The books are explicitly Christian allegory. The Narnia universe is parallel to ours and has a creation narrative, a Savior, stories of temptation and redemption, unbelievers, resurrection, an apocalypse, and an opposing faith that's an obvious parallel to Islam.

It's also a kids' fantasy book with talking animals, magic, an evil ice witch queen, ordinary children who become powerful adults in a different universe, dragons, and magical sea voyages to the end of the earth. So this isn't The Passion of the Christ, here. I read the entire series many times as a kid and remained a loyal secular humanist agnostic intellectual liberal.

Naturally, atheists are annoyed by the arrival of this film and evangelicals are delighted. I'm sure the churchy folks will press the opportunities they get as hard as possible, and lots of us will be invited to see the movie and have a "discussion" afterwards. I think you have to be pretty hardcore antireligious to object to that.

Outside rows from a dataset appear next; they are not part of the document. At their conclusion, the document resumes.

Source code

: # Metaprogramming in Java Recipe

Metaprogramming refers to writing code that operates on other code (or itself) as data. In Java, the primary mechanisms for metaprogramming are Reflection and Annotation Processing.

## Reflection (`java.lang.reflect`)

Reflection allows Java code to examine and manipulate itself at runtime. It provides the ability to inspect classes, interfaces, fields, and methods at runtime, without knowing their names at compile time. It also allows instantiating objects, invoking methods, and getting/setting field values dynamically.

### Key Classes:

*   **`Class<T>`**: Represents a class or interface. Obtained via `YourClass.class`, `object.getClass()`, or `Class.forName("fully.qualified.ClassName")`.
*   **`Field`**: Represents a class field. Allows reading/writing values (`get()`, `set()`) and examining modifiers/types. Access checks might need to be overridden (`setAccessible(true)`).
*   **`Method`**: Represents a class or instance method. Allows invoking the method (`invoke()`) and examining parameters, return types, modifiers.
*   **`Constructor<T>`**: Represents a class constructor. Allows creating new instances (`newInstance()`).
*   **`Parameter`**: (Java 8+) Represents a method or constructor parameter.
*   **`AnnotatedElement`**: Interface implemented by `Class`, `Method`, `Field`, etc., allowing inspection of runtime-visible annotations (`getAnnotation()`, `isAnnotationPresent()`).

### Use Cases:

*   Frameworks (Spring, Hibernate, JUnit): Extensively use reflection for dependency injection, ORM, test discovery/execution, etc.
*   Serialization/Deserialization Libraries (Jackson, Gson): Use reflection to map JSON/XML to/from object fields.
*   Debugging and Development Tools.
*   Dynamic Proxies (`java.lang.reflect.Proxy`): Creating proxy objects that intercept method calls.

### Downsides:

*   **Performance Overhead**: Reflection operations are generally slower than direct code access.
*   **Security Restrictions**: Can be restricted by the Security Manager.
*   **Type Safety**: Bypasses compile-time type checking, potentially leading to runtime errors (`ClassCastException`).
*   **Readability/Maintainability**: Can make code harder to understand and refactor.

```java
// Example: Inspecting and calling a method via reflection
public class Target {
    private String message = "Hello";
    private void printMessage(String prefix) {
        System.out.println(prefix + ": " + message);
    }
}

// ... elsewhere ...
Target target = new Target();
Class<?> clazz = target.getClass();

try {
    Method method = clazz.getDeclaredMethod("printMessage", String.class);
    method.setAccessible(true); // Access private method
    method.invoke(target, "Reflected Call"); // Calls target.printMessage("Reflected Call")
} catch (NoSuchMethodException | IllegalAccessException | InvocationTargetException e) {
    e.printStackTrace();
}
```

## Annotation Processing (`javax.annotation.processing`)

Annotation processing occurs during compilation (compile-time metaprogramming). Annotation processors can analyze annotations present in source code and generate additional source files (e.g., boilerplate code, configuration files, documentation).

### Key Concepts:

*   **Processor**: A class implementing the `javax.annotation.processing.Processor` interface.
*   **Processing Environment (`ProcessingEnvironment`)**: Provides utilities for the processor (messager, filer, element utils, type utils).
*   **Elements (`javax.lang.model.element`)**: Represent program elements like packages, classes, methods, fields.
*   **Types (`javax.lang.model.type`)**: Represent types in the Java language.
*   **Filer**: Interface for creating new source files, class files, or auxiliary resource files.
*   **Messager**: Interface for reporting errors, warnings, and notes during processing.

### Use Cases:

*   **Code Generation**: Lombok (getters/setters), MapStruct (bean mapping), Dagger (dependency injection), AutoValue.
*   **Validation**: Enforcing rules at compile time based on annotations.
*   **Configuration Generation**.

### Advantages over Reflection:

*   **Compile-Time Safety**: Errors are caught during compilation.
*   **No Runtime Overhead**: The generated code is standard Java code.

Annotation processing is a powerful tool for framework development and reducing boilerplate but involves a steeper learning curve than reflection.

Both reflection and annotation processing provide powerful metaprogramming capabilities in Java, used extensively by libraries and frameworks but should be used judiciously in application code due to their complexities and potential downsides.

The more serious problem is Lewis' pseudomuslims. They seem culturally to be Turkish or Persian, and their God is a terrifying war-daemon. It's as though he conflated the Ottoman Empire, the Persian Empire, and Thuggee into one generic Eastern Challenge to Christianity. For his time it was an awfully enlightened picture of the Mysterious East; the worshippers of Tash aren't bad people, their cultural differences are shown as interesting rather than abhorrent, and there isn't any over-the-top Fu Manchu racism. But it's not very helpful in 2005 to imply that nonchristian turban-wearing people from the Mediterranean area are demon-worshipping empire-building militarists. I have no idea if this part of the story is addressed in this first movie; it won't be if it's just a filmed version of The Lion, The Witch, and the Wardrobe so that will be a future problem for the filmmakers to work out.

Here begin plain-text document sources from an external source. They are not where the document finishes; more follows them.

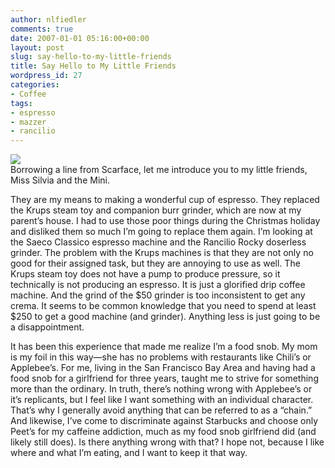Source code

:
 ```yaml
---
author: nlfiedler
comments: true
date: 2007-01-01 05:16:00+00:00
layout: post
slug: say-hello-to-my-little-friends
title: Say Hello to My Little Friends
wordpress_id: 27
categories:
- Coffee
tags:
- espresso
- mazzer
- rancilio
---
```


[![](http://bp2.blogger.com/_Zuh0nXQXBqQ/RxxGZC2ARZI/AAAAAAAAAI8/WFgHVCRZWEs/s320/little_friends.jpg)](http://bp2.blogger.com/_Zuh0nXQXBqQ/RxxGZC2ARZI/AAAAAAAAAI8/WFgHVCRZWEs/s1600-h/little_friends.jpg)  
Borrowing a line from Scarface, let me introduce you to my little friends, Miss Silvia and the Mini.  
  
  


They are my means to making a wonderful cup of espresso. They replaced the Krups steam toy and companion burr grinder, which are now at my parent’s house. I had to use those poor things during the Christmas holiday and disliked them so much I’m going to replace them again. I’m looking at the Saeco Classico espresso machine and the Rancilio Rocky doserless grinder. The problem with the Krups machines is that they are not only no good for their assigned task, but they are annoying to use as well. The Krups steam toy does not have a pump to produce pressure, so it technically is not producing an espresso. It is just a glorified drip coffee machine. And the grind of the $50 grinder is too inconsistent to get any crema. It seems to be common knowledge that you need to spend at least $250 to get a good machine (and grinder). Anything less is just going to be a disappointment.

   

It has been this experience that made me realize I’m a food snob. My mom is my foil in this way—she has no problems with restaurants like Chili’s or Applebee’s. For me, living in the San Francisco Bay Area and having had a food snob for a girlfriend for three years, taught me to strive for something more than the ordinary. In truth, there’s nothing wrong with Applebee’s or it’s replicants, but I feel like I want something with an individual character. That’s why I generally avoid anything that can be referred to as a “chain.” And likewise, I’ve come to discriminate against Starbucks and choose only Peet’s for my caffeine addiction, much as my food snob girlfriend did (and likely still does). Is there anything wrong with that? I hope not, because I like where and what I’m eating, and I want to keep it that way.
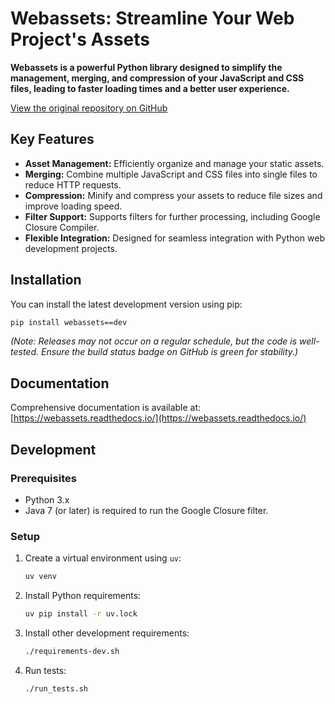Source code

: # Webassets: Streamline Your Web Project's Assets

**Webassets is a powerful Python library designed to simplify the management, merging, and compression of your JavaScript and CSS files, leading to faster loading times and a better user experience.**

[View the original repository on GitHub](https://github.com/miracle2k/webassets)

## Key Features

*   **Asset Management:** Efficiently organize and manage your static assets.
*   **Merging:** Combine multiple JavaScript and CSS files into single files to reduce HTTP requests.
*   **Compression:** Minify and compress your assets to reduce file sizes and improve loading speed.
*   **Filter Support:**  Supports filters for further processing, including Google Closure Compiler.
*   **Flexible Integration:** Designed for seamless integration with Python web development projects.

## Installation

You can install the latest development version using pip:

```bash
pip install webassets==dev
```

*(Note: Releases may not occur on a regular schedule, but the code is well-tested. Ensure the build status badge on GitHub is green for stability.)*

## Documentation

Comprehensive documentation is available at: [https://webassets.readthedocs.io/](https://webassets.readthedocs.io/)

## Development

### Prerequisites

*   Python 3.x
*   Java 7 (or later) is required to run the Google Closure filter.

### Setup

1.  Create a virtual environment using `uv`:

    ```bash
    uv venv
    ```

2.  Install Python requirements:

    ```bash
    uv pip install -r uv.lock
    ```

3.  Install other development requirements:

    ```bash
    ./requirements-dev.sh
    ```

4.  Run tests:

    ```bash
    ./run_tests.sh
    ```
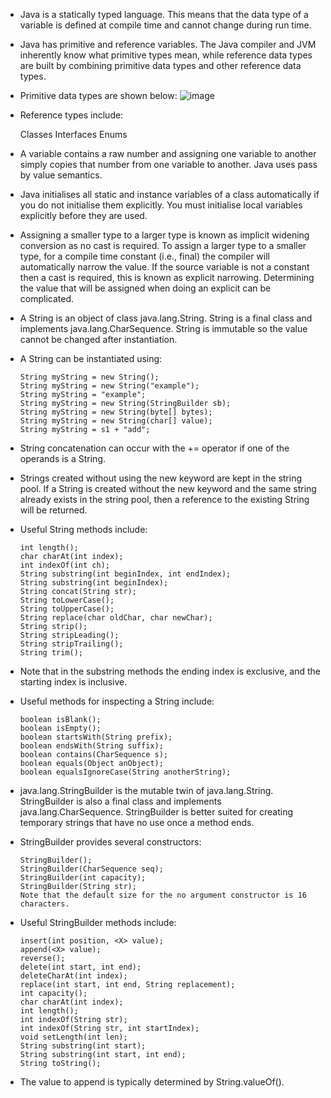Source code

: 
- Java is a statically typed language. This means that the data type of a variable is defined at compile time and cannot change during run time.

- Java has primitive and reference variables. The Java compiler and JVM inherently know what primitive types mean, while reference data types are built by combining primitive data types and other reference data types.

- Primitive data types are shown below:
  ![image](https://user-images.githubusercontent.com/20484835/219260443-3ab130d7-ffab-47b3-8b09-40e56e042aea.png)

- Reference types include:

  Classes
  Interfaces
  Enums

- A variable contains a raw number and assigning one variable to another simply copies that number from one variable to another. Java uses pass by value semantics.

- Java initialises all static and instance variables of a class automatically if you do not initialise them explicitly. You must initialise local variables explicitly before they are used.

- Assigning a smaller type to a larger type is known as implicit widening conversion as no cast is required. To assign a larger type to a smaller type, for a compile time constant (i.e., final) the compiler will automatically narrow the value. If the source variable is not a constant then a cast is required, this is known as explicit narrowing. Determining the value that will be assigned when doing an explicit can be complicated.

- A String is an object of class java.lang.String. String is a final class and implements java.lang.CharSequence. String is immutable so the value cannot be changed after instantiation.

- A String can be instantiated using:

  ```
  String myString = new String();
  String myString = new String("example");
  String myString = "example";
  String myString = new String(StringBuilder sb);
  String myString = new String(byte[] bytes);
  String myString = new String(char[] value);
  String myString = s1 + "add";
  ```

- String concatenation can occur with the += operator if one of the operands is a String.

- Strings created without using the new keyword are kept in the string pool. If a String is created without the new keyword and the same string already exists in the string pool, then a reference to the existing String will be returned.

- Useful String methods include:

  ```
  int length();
  char charAt(int index);
  int indexOf(int ch);
  String substring(int beginIndex, int endIndex);
  String substring(int beginIndex);
  String concat(String str);
  String toLowerCase();
  String toUpperCase();
  String replace(char oldChar, char newChar);
  String strip();
  String stripLeading();
  String stripTrailing();
  String trim();
  ```

- Note that in the substring methods the ending index is exclusive, and the starting index is inclusive.

- Useful methods for inspecting a String include:

  ```
  boolean isBlank();
  boolean isEmpty();
  boolean startsWith(String prefix);
  boolean endsWith(String suffix);
  boolean contains(CharSequence s);
  boolean equals(Object anObject);
  boolean equalsIgnoreCase(String anotherString);
  ```

- java.lang.StringBuilder is the mutable twin of java.lang.String. StringBuilder is also a final class and implements java.lang.CharSequence. StringBuilder is better suited for creating temporary strings that have no use once a method ends.

- StringBuilder provides several constructors:

  ```
  StringBuilder();
  StringBuilder(CharSequence seq);
  StringBuilder(int capacity);
  StringBuilder(String str);
  Note that the default size for the no argument constructor is 16 characters.
  ```

- Useful StringBuilder methods include:

  ```
  insert(int position, <X> value);
  append(<X> value);
  reverse();
  delete(int start, int end);
  deleteCharAt(int index);
  replace(int start, int end, String replacement);
  int capacity();
  char charAt(int index);
  int length();
  int indexOf(String str);
  int indexOf(String str, int startIndex);
  void setLength(int len);
  String substring(int start);
  String substring(int start, int end);
  String toString();
  ```

- The value to append is typically determined by String.valueOf().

For my own part I hope they didn't castrate Lewis' story and make it less of a Christian allegory. The temptation to make it easier to swallow for a large audience must be great, but it would be doing the works and the author a terrible disservice to "improve" this into a sword & sorcery romp without a point. As a lifelong Lewis fan and ex-Christian I'd rather be bothered by a simplistic Bible analogy than patronized with meaningless Masters of the Universe quality entertainment.

If you read Lewis' autobiography, you can see him as a child completely absorbed in the Norse myths, reliving the doomed and noble fight of the Gods against evil. He didn't grow up to practice Viking religion, but he wrote some damn fine myth-based kids' books. Leave the myth in there, whether you believe in it or not. Please!